Facial recognition refers to extracting data from a camera’s output signal (still image or video), locating faces in the image data (an object detection process typically done using machine learning algorithms), picking out unique features from the faces that can be used to tell them apart from other people (e.g., facial landmarks), and comparing those features to all the faces of people already known to see if there is a match.
Advances in the field of computer vision, including a machine learning technique called convolutional neural networks (ConvNets or CNNs), have turned what used to be a laborious manual process of identifying faces in image data into a highly accurate and automated process performed by machines in near real-time.
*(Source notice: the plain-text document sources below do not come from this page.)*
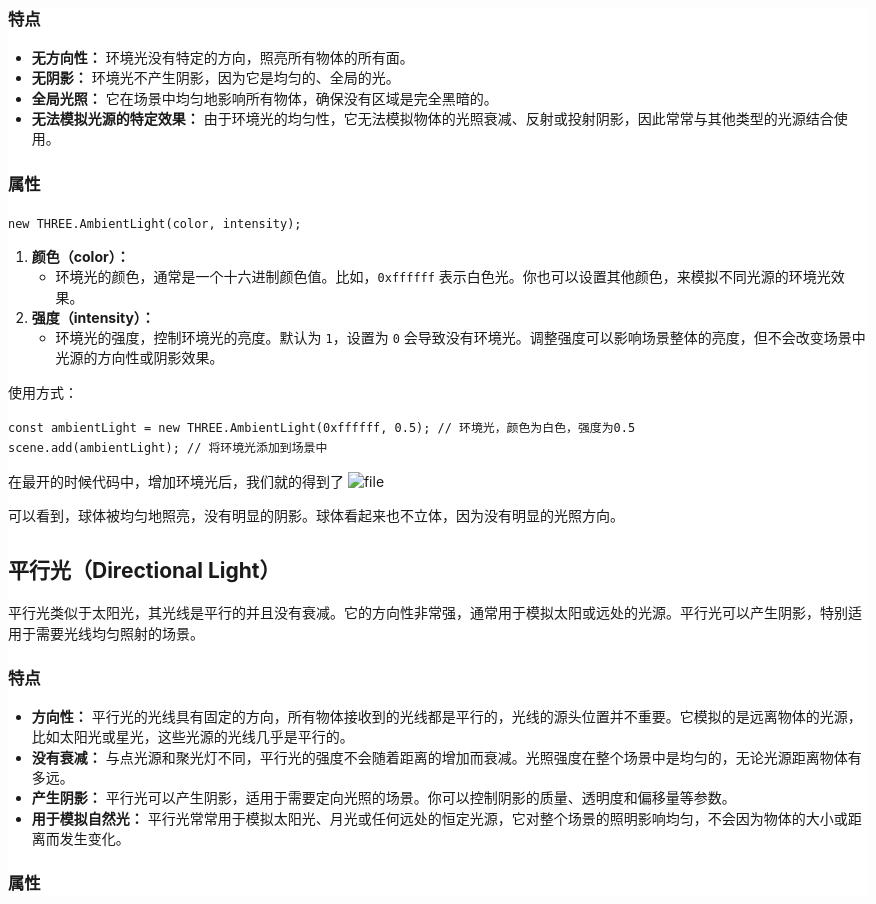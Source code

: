 
### 特点


* **无方向性：** 环境光没有特定的方向，照亮所有物体的所有面。
* **无阴影：** 环境光不产生阴影，因为它是均匀的、全局的光。
* **全局光照：** 它在场景中均匀地影响所有物体，确保没有区域是完全黑暗的。
* **无法模拟光源的特定效果：** 由于环境光的均匀性，它无法模拟物体的光照衰减、反射或投射阴影，因此常常与其他类型的光源结合使用。


### 属性



```
new THREE.AmbientLight(color, intensity);

```

1. **颜色（color）：**
	* 环境光的颜色，通常是一个十六进制颜色值。比如，`0xffffff` 表示白色光。你也可以设置其他颜色，来模拟不同光源的环境光效果。
2. **强度（intensity）：**
	* 环境光的强度，控制环境光的亮度。默认为 `1`，设置为 `0` 会导致没有环境光。调整强度可以影响场景整体的亮度，但不会改变场景中光源的方向性或阴影效果。


使用方式：



```
const ambientLight = new THREE.AmbientLight(0xffffff, 0.5); // 环境光，颜色为白色，强度为0.5
scene.add(ambientLight); // 将环境光添加到场景中

```

在最开的时候代码中，增加环境光后，我们就的得到了
![file](https://img2024.cnblogs.com/other/367486/202411/367486-20241128231707977-1489611848.png)


可以看到，球体被均匀地照亮，没有明显的阴影。球体看起来也不立体，因为没有明显的光照方向。


## 平行光（Directional Light）


平行光类似于太阳光，其光线是平行的并且没有衰减。它的方向性非常强，通常用于模拟太阳或远处的光源。平行光可以产生阴影，特别适用于需要光线均匀照射的场景。


### 特点


* **方向性：** 平行光的光线具有固定的方向，所有物体接收到的光线都是平行的，光线的源头位置并不重要。它模拟的是远离物体的光源，比如太阳光或星光，这些光源的光线几乎是平行的。
* **没有衰减：** 与点光源和聚光灯不同，平行光的强度不会随着距离的增加而衰减。光照强度在整个场景中是均匀的，无论光源距离物体有多远。
* **产生阴影：** 平行光可以产生阴影，适用于需要定向光照的场景。你可以控制阴影的质量、透明度和偏移量等参数。
* **用于模拟自然光：** 平行光常常用于模拟太阳光、月光或任何远处的恒定光源，它对整个场景的照明影响均匀，不会因为物体的大小或距离而发生变化。


### 属性

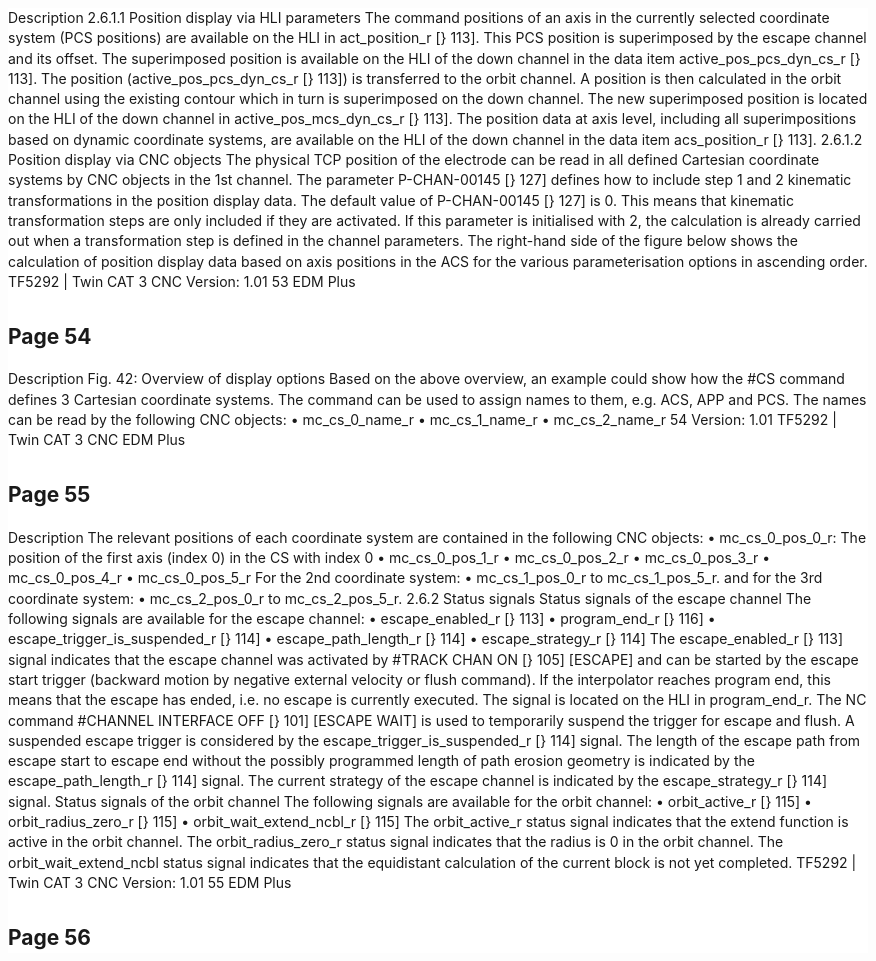 Description 2.6.1.1 Position display via HLI parameters The command positions of an axis in the currently selected coordinate system (PCS positions) are available on the HLI in act_position_r [} 113]. This PCS position is superimposed by the escape channel and its offset. The superimposed position is available on the HLI of the down channel in the data item active_pos_pcs_dyn_cs_r [} 113]. The position (active_pos_pcs_dyn_cs_r [} 113]) is transferred to the orbit channel. A position is then calculated in the orbit channel using the existing contour which in turn is superimposed on the down channel. The new superimposed position is located on the HLI of the down channel in active_pos_mcs_dyn_cs_r [} 113]. The position data at axis level, including all superimpositions based on dynamic coordinate systems, are available on the HLI of the down channel in the data item acs_position_r [} 113]. 2.6.1.2 Position display via CNC objects The physical TCP position of the electrode can be read in all defined Cartesian coordinate systems by CNC objects in the 1st channel. The parameter P-CHAN-00145 [} 127] defines how to include step 1 and 2 kinematic transformations in the position display data. The default value of P-CHAN-00145 [} 127] is 0. This means that kinematic transformation steps are only included if they are activated. If this parameter is initialised with 2, the calculation is already carried out when a transformation step is defined in the channel parameters. The right-hand side of the figure below shows the calculation of position display data based on axis positions in the ACS for the various parameterisation options in ascending order. TF5292 | Twin CAT 3 CNC Version: 1.01 53 EDM Plus
## Page 54

Description Fig. 42: Overview of display options Based on the above overview, an example could show how the #CS command defines 3 Cartesian coordinate systems. The command can be used to assign names to them, e.g. ACS, APP and PCS. The names can be read by the following CNC objects: • mc_cs_0_name_r • mc_cs_1_name_r • mc_cs_2_name_r 54 Version: 1.01 TF5292 | Twin CAT 3 CNC EDM Plus
## Page 55

Description The relevant positions of each coordinate system are contained in the following CNC objects: • mc_cs_0_pos_0_r: The position of the first axis (index 0) in the CS with index 0 • mc_cs_0_pos_1_r • mc_cs_0_pos_2_r • mc_cs_0_pos_3_r • mc_cs_0_pos_4_r • mc_cs_0_pos_5_r For the 2nd coordinate system: • mc_cs_1_pos_0_r to mc_cs_1_pos_5_r. and for the 3rd coordinate system: • mc_cs_2_pos_0_r to mc_cs_2_pos_5_r. 2.6.2 Status signals Status signals of the escape channel The following signals are available for the escape channel: • escape_enabled_r [} 113] • program_end_r [} 116] • escape_trigger_is_suspended_r [} 114] • escape_path_length_r [} 114] • escape_strategy_r [} 114] The escape_enabled_r [} 113] signal indicates that the escape channel was activated by #TRACK CHAN ON [} 105] [ESCAPE] and can be started by the escape start trigger (backward motion by negative external velocity or flush command). If the interpolator reaches program end, this means that the escape has ended, i.e. no escape is currently executed. The signal is located on the HLI in program_end_r. The NC command #CHANNEL INTERFACE OFF [} 101] [ESCAPE WAIT] is used to temporarily suspend the trigger for escape and flush. A suspended escape trigger is considered by the escape_trigger_is_suspended_r [} 114] signal. The length of the escape path from escape start to escape end without the possibly programmed length of path erosion geometry is indicated by the escape_path_length_r [} 114] signal. The current strategy of the escape channel is indicated by the escape_strategy_r [} 114] signal. Status signals of the orbit channel The following signals are available for the orbit channel: • orbit_active_r [} 115] • orbit_radius_zero_r [} 115] • orbit_wait_extend_ncbl_r [} 115] The orbit_active_r status signal indicates that the extend function is active in the orbit channel. The orbit_radius_zero_r status signal indicates that the radius is 0 in the orbit channel. The orbit_wait_extend_ncbl status signal indicates that the equidistant calculation of the current block is not yet completed. TF5292 | Twin CAT 3 CNC Version: 1.01 55 EDM Plus
## Page 56
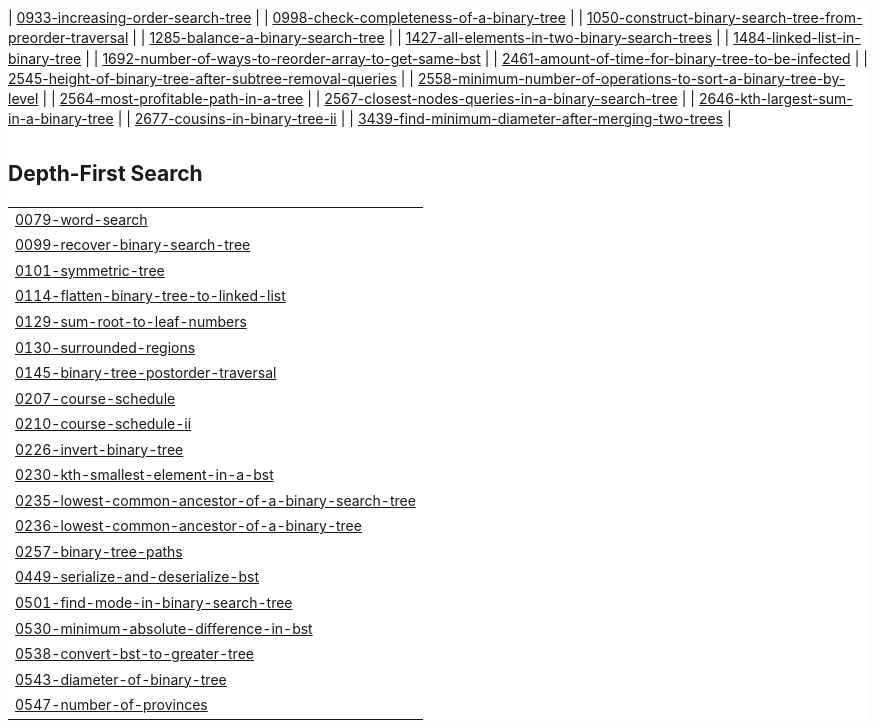 | [0933-increasing-order-search-tree](https://github.com/akpahari03/LeetCode/tree/master/0933-increasing-order-search-tree) |
| [0998-check-completeness-of-a-binary-tree](https://github.com/akpahari03/LeetCode/tree/master/0998-check-completeness-of-a-binary-tree) |
| [1050-construct-binary-search-tree-from-preorder-traversal](https://github.com/akpahari03/LeetCode/tree/master/1050-construct-binary-search-tree-from-preorder-traversal) |
| [1285-balance-a-binary-search-tree](https://github.com/akpahari03/LeetCode/tree/master/1285-balance-a-binary-search-tree) |
| [1427-all-elements-in-two-binary-search-trees](https://github.com/akpahari03/LeetCode/tree/master/1427-all-elements-in-two-binary-search-trees) |
| [1484-linked-list-in-binary-tree](https://github.com/akpahari03/LeetCode/tree/master/1484-linked-list-in-binary-tree) |
| [1692-number-of-ways-to-reorder-array-to-get-same-bst](https://github.com/akpahari03/LeetCode/tree/master/1692-number-of-ways-to-reorder-array-to-get-same-bst) |
| [2461-amount-of-time-for-binary-tree-to-be-infected](https://github.com/akpahari03/LeetCode/tree/master/2461-amount-of-time-for-binary-tree-to-be-infected) |
| [2545-height-of-binary-tree-after-subtree-removal-queries](https://github.com/akpahari03/LeetCode/tree/master/2545-height-of-binary-tree-after-subtree-removal-queries) |
| [2558-minimum-number-of-operations-to-sort-a-binary-tree-by-level](https://github.com/akpahari03/LeetCode/tree/master/2558-minimum-number-of-operations-to-sort-a-binary-tree-by-level) |
| [2564-most-profitable-path-in-a-tree](https://github.com/akpahari03/LeetCode/tree/master/2564-most-profitable-path-in-a-tree) |
| [2567-closest-nodes-queries-in-a-binary-search-tree](https://github.com/akpahari03/LeetCode/tree/master/2567-closest-nodes-queries-in-a-binary-search-tree) |
| [2646-kth-largest-sum-in-a-binary-tree](https://github.com/akpahari03/LeetCode/tree/master/2646-kth-largest-sum-in-a-binary-tree) |
| [2677-cousins-in-binary-tree-ii](https://github.com/akpahari03/LeetCode/tree/master/2677-cousins-in-binary-tree-ii) |
| [3439-find-minimum-diameter-after-merging-two-trees](https://github.com/akpahari03/LeetCode/tree/master/3439-find-minimum-diameter-after-merging-two-trees) |
## Depth-First Search
|  |
| ------- |
| [0079-word-search](https://github.com/akpahari03/LeetCode/tree/master/0079-word-search) |
| [0099-recover-binary-search-tree](https://github.com/akpahari03/LeetCode/tree/master/0099-recover-binary-search-tree) |
| [0101-symmetric-tree](https://github.com/akpahari03/LeetCode/tree/master/0101-symmetric-tree) |
| [0114-flatten-binary-tree-to-linked-list](https://github.com/akpahari03/LeetCode/tree/master/0114-flatten-binary-tree-to-linked-list) |
| [0129-sum-root-to-leaf-numbers](https://github.com/akpahari03/LeetCode/tree/master/0129-sum-root-to-leaf-numbers) |
| [0130-surrounded-regions](https://github.com/akpahari03/LeetCode/tree/master/0130-surrounded-regions) |
| [0145-binary-tree-postorder-traversal](https://github.com/akpahari03/LeetCode/tree/master/0145-binary-tree-postorder-traversal) |
| [0207-course-schedule](https://github.com/akpahari03/LeetCode/tree/master/0207-course-schedule) |
| [0210-course-schedule-ii](https://github.com/akpahari03/LeetCode/tree/master/0210-course-schedule-ii) |
| [0226-invert-binary-tree](https://github.com/akpahari03/LeetCode/tree/master/0226-invert-binary-tree) |
| [0230-kth-smallest-element-in-a-bst](https://github.com/akpahari03/LeetCode/tree/master/0230-kth-smallest-element-in-a-bst) |
| [0235-lowest-common-ancestor-of-a-binary-search-tree](https://github.com/akpahari03/LeetCode/tree/master/0235-lowest-common-ancestor-of-a-binary-search-tree) |
| [0236-lowest-common-ancestor-of-a-binary-tree](https://github.com/akpahari03/LeetCode/tree/master/0236-lowest-common-ancestor-of-a-binary-tree) |
| [0257-binary-tree-paths](https://github.com/akpahari03/LeetCode/tree/master/0257-binary-tree-paths) |
| [0449-serialize-and-deserialize-bst](https://github.com/akpahari03/LeetCode/tree/master/0449-serialize-and-deserialize-bst) |
| [0501-find-mode-in-binary-search-tree](https://github.com/akpahari03/LeetCode/tree/master/0501-find-mode-in-binary-search-tree) |
| [0530-minimum-absolute-difference-in-bst](https://github.com/akpahari03/LeetCode/tree/master/0530-minimum-absolute-difference-in-bst) |
| [0538-convert-bst-to-greater-tree](https://github.com/akpahari03/LeetCode/tree/master/0538-convert-bst-to-greater-tree) |
| [0543-diameter-of-binary-tree](https://github.com/akpahari03/LeetCode/tree/master/0543-diameter-of-binary-tree) |
| [0547-number-of-provinces](https://github.com/akpahari03/LeetCode/tree/master/0547-number-of-provinces) |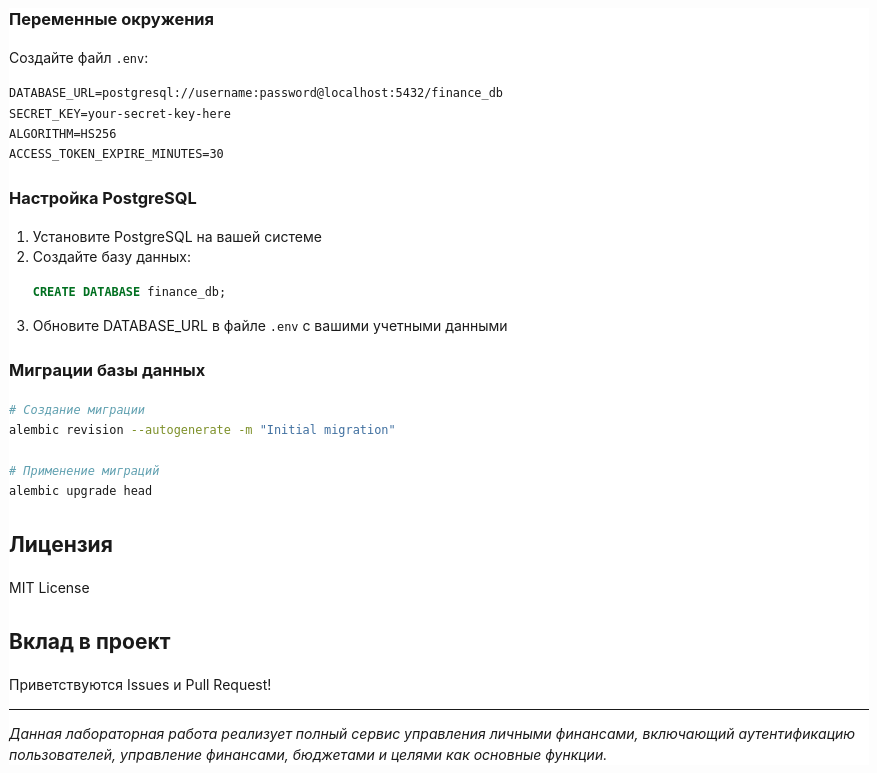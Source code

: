 ### Переменные окружения
Создайте файл `.env`:
```env
DATABASE_URL=postgresql://username:password@localhost:5432/finance_db
SECRET_KEY=your-secret-key-here
ALGORITHM=HS256
ACCESS_TOKEN_EXPIRE_MINUTES=30
```

### Настройка PostgreSQL
1. Установите PostgreSQL на вашей системе
2. Создайте базу данных:
   ```sql
   CREATE DATABASE finance_db;
   ```
3. Обновите DATABASE_URL в файле `.env` с вашими учетными данными

### Миграции базы данных
```bash
# Создание миграции
alembic revision --autogenerate -m "Initial migration"

# Применение миграций
alembic upgrade head
```

## Лицензия

MIT License

## Вклад в проект

Приветствуются Issues и Pull Request!

---

*Данная лабораторная работа реализует полный сервис управления личными финансами, включающий аутентификацию пользователей, управление финансами, бюджетами и целями как основные функции.* 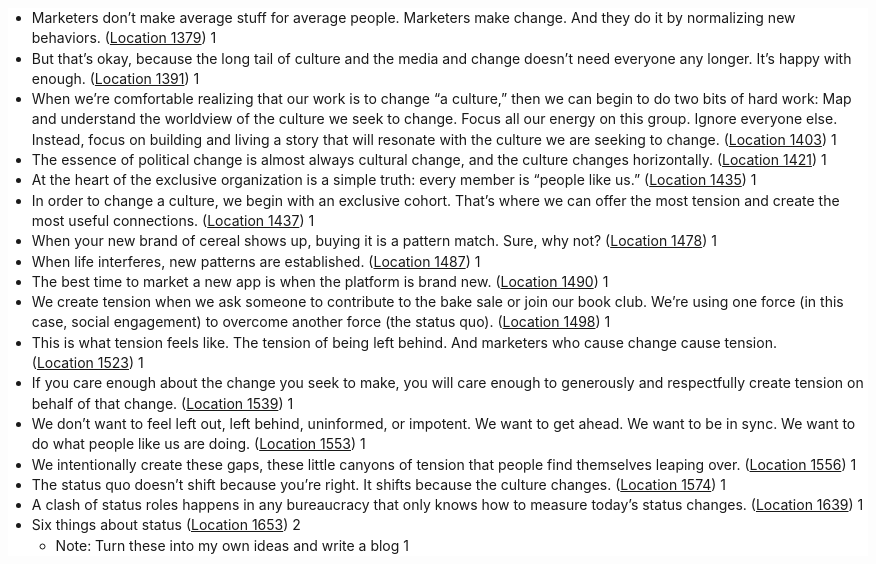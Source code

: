 - Marketers don’t make average stuff for average people. Marketers make change. And they do it by normalizing new behaviors. ([Location 1379](https://readwise.io/to_kindle?action=open&asin=B07DBR1V9S&location=1379))
1
- But that’s okay, because the long tail of culture and the media and change doesn’t need everyone any longer. It’s happy with enough. ([Location 1391](https://readwise.io/to_kindle?action=open&asin=B07DBR1V9S&location=1391))
1
- When we’re comfortable realizing that our work is to change “a culture,” then we can begin to do two bits of hard work: Map and understand the worldview of the culture we seek to change. Focus all our energy on this group. Ignore everyone else. Instead, focus on building and living a story that will resonate with the culture we are seeking to change. ([Location 1403](https://readwise.io/to_kindle?action=open&asin=B07DBR1V9S&location=1403))
1
- The essence of political change is almost always cultural change, and the culture changes horizontally. ([Location 1421](https://readwise.io/to_kindle?action=open&asin=B07DBR1V9S&location=1421))
1
- At the heart of the exclusive organization is a simple truth: every member is “people like us.” ([Location 1435](https://readwise.io/to_kindle?action=open&asin=B07DBR1V9S&location=1435))
1
- In order to change a culture, we begin with an exclusive cohort. That’s where we can offer the most tension and create the most useful connections. ([Location 1437](https://readwise.io/to_kindle?action=open&asin=B07DBR1V9S&location=1437))
1
- When your new brand of cereal shows up, buying it is a pattern match. Sure, why not? ([Location 1478](https://readwise.io/to_kindle?action=open&asin=B07DBR1V9S&location=1478))
1
- When life interferes, new patterns are established. ([Location 1487](https://readwise.io/to_kindle?action=open&asin=B07DBR1V9S&location=1487))
1
- The best time to market a new app is when the platform is brand new. ([Location 1490](https://readwise.io/to_kindle?action=open&asin=B07DBR1V9S&location=1490))
1
- We create tension when we ask someone to contribute to the bake sale or join our book club. We’re using one force (in this case, social engagement) to overcome another force (the status quo). ([Location 1498](https://readwise.io/to_kindle?action=open&asin=B07DBR1V9S&location=1498))
1
- This is what tension feels like. The tension of being left behind. And marketers who cause change cause tension. ([Location 1523](https://readwise.io/to_kindle?action=open&asin=B07DBR1V9S&location=1523))
1
- If you care enough about the change you seek to make, you will care enough to generously and respectfully create tension on behalf of that change. ([Location 1539](https://readwise.io/to_kindle?action=open&asin=B07DBR1V9S&location=1539))
1
- We don’t want to feel left out, left behind, uninformed, or impotent. We want to get ahead. We want to be in sync. We want to do what people like us are doing. ([Location 1553](https://readwise.io/to_kindle?action=open&asin=B07DBR1V9S&location=1553))
1
- We intentionally create these gaps, these little canyons of tension that people find themselves leaping over. ([Location 1556](https://readwise.io/to_kindle?action=open&asin=B07DBR1V9S&location=1556))
1
- The status quo doesn’t shift because you’re right. It shifts because the culture changes. ([Location 1574](https://readwise.io/to_kindle?action=open&asin=B07DBR1V9S&location=1574))
1
- A clash of status roles happens in any bureaucracy that only knows how to measure today’s status changes. ([Location 1639](https://readwise.io/to_kindle?action=open&asin=B07DBR1V9S&location=1639))
1
- Six things about status ([Location 1653](https://readwise.io/to_kindle?action=open&asin=B07DBR1V9S&location=1653))
2
    - Note: Turn these into my own ideas and write a blog
1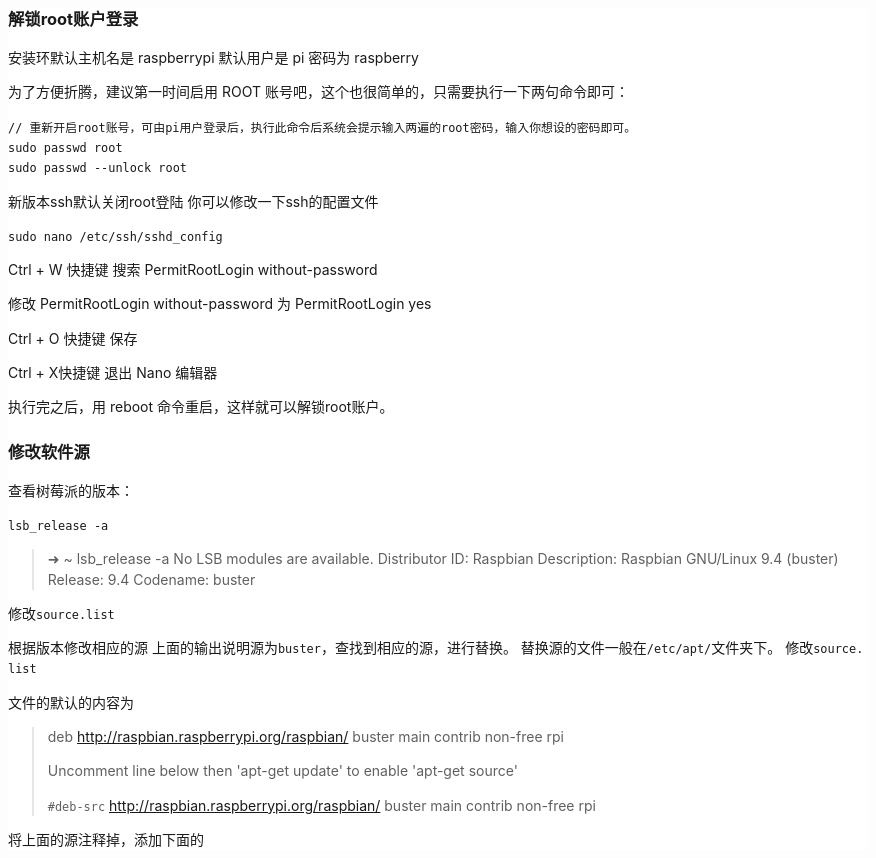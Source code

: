 ### 解锁root账户登录

安装环默认主机名是 raspberrypi 默认用户是 pi 密码为 raspberry

为了方便折腾，建议第一时间启用 ROOT 账号吧，这个也很简单的，只需要执行一下两句命令即可：

```shell
// 重新开启root账号，可由pi用户登录后，执行此命令后系统会提示输入两遍的root密码，输入你想设的密码即可。
sudo passwd root
sudo passwd --unlock root
```

新版本ssh默认关闭root登陆 你可以修改一下ssh的配置文件

```shell
sudo nano /etc/ssh/sshd_config
```

Ctrl + W 快捷键 搜索 PermitRootLogin without-password

修改 PermitRootLogin without-password 为 PermitRootLogin yes

Ctrl + O 快捷键 保存

Ctrl + X快捷键 退出 Nano 编辑器

执行完之后，用 reboot 命令重启，这样就可以解锁root账户。

### 修改软件源

查看树莓派的版本：

```shell
lsb_release -a
```

> ➜  ~ lsb_release -a
> No LSB modules are available.
> Distributor ID: Raspbian
> Description:    Raspbian GNU/Linux 9.4 (buster)
> Release:        9.4
> Codename:       buster

修改`source.list`

根据版本修改相应的源
上面的输出说明源为`buster`，查找到相应的源，进行替换。
替换源的文件一般在`/etc/apt/`文件夹下。
修改`source.list`

文件的默认的内容为

> deb http://raspbian.raspberrypi.org/raspbian/ buster main contrib non-free rpi
>
> Uncomment line below then 'apt-get update' to enable 'apt-get source'
>
> `#deb-src` http://raspbian.raspberrypi.org/raspbian/ buster main contrib non-free rpi

将上面的源注释掉，添加下面的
Online face image sources such as Facebook, Flickr, Twitter, Instagram, YouTube, news media websites, other websites, as well as face data images collected by government agencies from, among other sources, airport cameras, provide the data used to train and test CNNs.
Why are Lawmakers Addressing Facial Recognition?
Among the several AI technologies attracting lawmakers’ attention, facial recognition seems to top the list due in part to its rapidly-expanding use, especially in law enforcement, and the civil and privacy rights implications associated with the collection and use of face data, often without consent, by both private and public organizations.
From a privacy perspective, Microsoft’s President Brad Smith, writing in 2018, expressed a common refrain by those concerned about facial recognition: unconsented surveillance. “Imagine a government tracking everywhere you walked over the past month without your permission or knowledge. Imagine a database of everyone who attended a political rally that constitutes the very essence of free speech. Imagine the stores of a shopping mall using facial recognition to share information with each other about each shelf that you browse and product you buy, without asking you first. This has long been the stuff of science fiction and popular movies – like ‘Minority Report,’ ‘Enemy of the State’ and even ‘1984’ – but now it’s on the verge of becoming possible.”
Beyond surveillance, others have expressed concerns about the security of face data. Unlike non-biometric data, which is replaceable (think credit card numbers or passwords), face data represent intimate, unique, and irreplaceable characteristics of a person. Once hackers have maliciously exfiltrated a person’s face data from a business’ computer system, the person’s privacy is threatened.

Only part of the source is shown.